Все эти причины, а также и много других, помогли ей покинуть опостылевшее помещение. Фортуна в эти дни явно ей сопутствовала. У окошка стипендиальной кассы, куда она отправилась, как обычно, за своей месячной получкой, она столкнулась с одной своей старой коллегой. Та, видя Иду совсем потерянной, тут же предложила ей переехать на новое место, вполне подходящее. По ее сведениям семья одного ее ученика, посещавшего когда-то вечернюю школу, намеревалась, нуждаясь в деньгах, сдать его небольшую комнатку, поскольку он отбыл на русский фронт. Плата предусматривалась минимальная, потому что мать не хотела убирать вещи своего мальчика. Комнату нельзя было трогать, все должно было оставаться на своих местах до самого возвращения фронтовика, так что сдавалась-то, по существу, одна лишь кровать. Но комнатка была солнечная, чистенькая, и разрешалось пользоваться кухней. Через какие-то три дня Ида вместе с Узеппе распрощалась с Пьетралатой. Переезд у них получился самый настоящий, даже с тележкой, потому что впридачу к свертку, в котором была бутылка с маслом, кулек с плоским горохом и свечи, они захватили и наследство, оставленное Эппе Вторым — матрац из настоящей шерсти и пустую клетку, где в свое время жили Пеппиньелло и Пеппиньелла.

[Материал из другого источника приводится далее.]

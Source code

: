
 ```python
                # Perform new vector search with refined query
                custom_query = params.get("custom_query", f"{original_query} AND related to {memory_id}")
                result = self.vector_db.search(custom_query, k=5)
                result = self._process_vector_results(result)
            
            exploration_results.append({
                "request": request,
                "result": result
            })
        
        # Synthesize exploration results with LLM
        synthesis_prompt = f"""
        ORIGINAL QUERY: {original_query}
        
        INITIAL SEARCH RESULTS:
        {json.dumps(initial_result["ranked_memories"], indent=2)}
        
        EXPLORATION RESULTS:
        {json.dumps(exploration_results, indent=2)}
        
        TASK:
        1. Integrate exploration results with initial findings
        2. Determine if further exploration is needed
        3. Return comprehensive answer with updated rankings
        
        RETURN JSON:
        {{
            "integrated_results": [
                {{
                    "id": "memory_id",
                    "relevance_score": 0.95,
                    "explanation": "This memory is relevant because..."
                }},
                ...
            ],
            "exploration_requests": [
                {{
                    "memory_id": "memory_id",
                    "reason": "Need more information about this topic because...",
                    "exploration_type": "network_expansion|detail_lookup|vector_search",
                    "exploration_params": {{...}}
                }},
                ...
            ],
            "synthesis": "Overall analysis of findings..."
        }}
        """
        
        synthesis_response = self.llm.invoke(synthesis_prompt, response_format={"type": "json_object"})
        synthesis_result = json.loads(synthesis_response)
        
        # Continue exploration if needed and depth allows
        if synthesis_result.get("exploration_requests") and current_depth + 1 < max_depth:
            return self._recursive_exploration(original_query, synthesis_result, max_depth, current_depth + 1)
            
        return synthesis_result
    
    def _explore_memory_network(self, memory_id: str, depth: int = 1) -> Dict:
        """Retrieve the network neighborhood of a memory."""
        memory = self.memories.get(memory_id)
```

У их нового жилища было и еще одно преимущество — оно находилось на виа Мастро Джорджо, в районе Тестаччо, в нескольких шагах от школы, где работала и Ида, и эта ее старинная коллега. Правда, сейчас здание школы было реквизировано военными, и уроки происходили в другом месте, в окрестностях Яникульского холма, но расстояние до этого самого холма от Тестаччо было вполне терпимым, не то что от Пьетралаты. И таким образом Ида смогла добиться, чтобы ей разрешили учительствовать и дальше. Это разрешение явилось для нее улыбкой судьбы, поскольку в постоянных своих страхах она связывала отлучение от школы со своей расовой неполноценностью.
И тем не менее ей казалось почти невозможным, чтобы этот изъян, эта смешанная кровь, ныне задокументированная в правительственных реестрах и поставленная на учет в полицейском управлении, не прочитывалась в чертах ее лица. Если кто-то из ее школяров тянул ручонку, желая что-то спросить, она вздрагивала и краснела, подозревая, что вопрос будет не иначе, как: «Синьора учительница, а правда, что ты наполовину еврейка?»
Если из коридора кто-нибудь стучал в дверь класса, она обмирала, ожидая, что это полиция или, уж как минимум, ее вызывают к директору, чтобы сообщить: с этого дня она от уроков отстраняется, и прочее, и прочее.